ASSIGNMENT
All lines in the records below with the word "Python" must be returned.

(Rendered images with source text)
┏━━

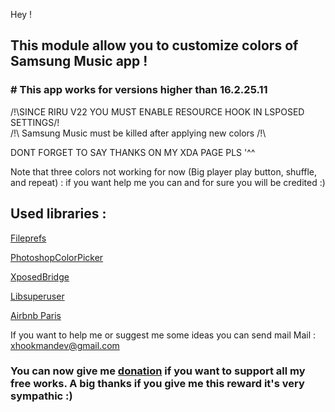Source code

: Hey !
## **This module allow you to customize colors of Samsung Music app !**
### # This app works for versions higher than 16.2.25.11

/!\SINCE RIRU V22 YOU MUST ENABLE RESOURCE HOOK IN LSPOSED SETTINGS/!\
/!\ Samsung Music must be killed after applying new colors /!\

DONT FORGET TO SAY THANKS ON MY XDA PAGE PLS '^^

Note that three colors not working for now (Big player play button, shuffle, and repeat) : if you want help me you can and for sure you will be credited :)

## Used libraries :
[Fileprefs](https://github.com/chengxuncc/fileprefs)

[PhotoshopColorPicker](https://github.com/AzeeSoft/AndroidPhotoshopColorPicker)

[XposedBridge](https://github.com/rovo89/XposedBridge)

[Libsuperuser](https://github.com/Chainfire/libsuperuser)

[Airbnb Paris](https://github.com/airbnb/paris)


If you want to help me or suggest me some ideas you can send mail
Mail : xhookmandev@gmail.com

### You can now give me [donation](https://www.paypal.com/cgi-bin/webscr?cmd=_s-xclick&hosted_button_id=A3YW496LXQZ5A&source=url) if you want to support all my free works. A big thanks if you give me this reward it's very sympathic :)
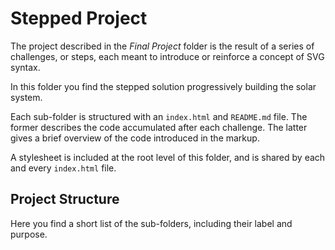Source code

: # Stepped Project

The project described in the _Final Project_ folder is the result of a series of challenges, or steps, each meant to introduce or reinforce a concept of SVG syntax.

In this folder you find the stepped solution progressively building the solar system.

Each sub-folder is structured with an `index.html` and `README.md` file. The former describes the code accumulated after each challenge. The latter gives a brief overview of the code introduced in the markup.

A stylesheet is included at the root level of this folder, and is shared by each and every `index.html` file.

## Project Structure

Here you find a short list of the sub-folders, including their label and purpose.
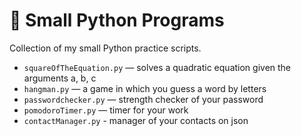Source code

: # 🧠 Small Python Programs
Collection of my small Python practice scripts.
 
- `squareOfTheEquation.py` — solves a quadratic equation given the arguments a, b, c
- `hangman.py` — a game in which you guess a word by letters
- `passwordchecker.py` — strength checker of your password
- `pomodoroTimer.py` — timer for your work
- `contactManager.py` - manager of your contacts on json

┗━━

ANSWER TO THE EXERCISE
: # 🧠 Small Python Programs
Collection of my small Python practice scripts.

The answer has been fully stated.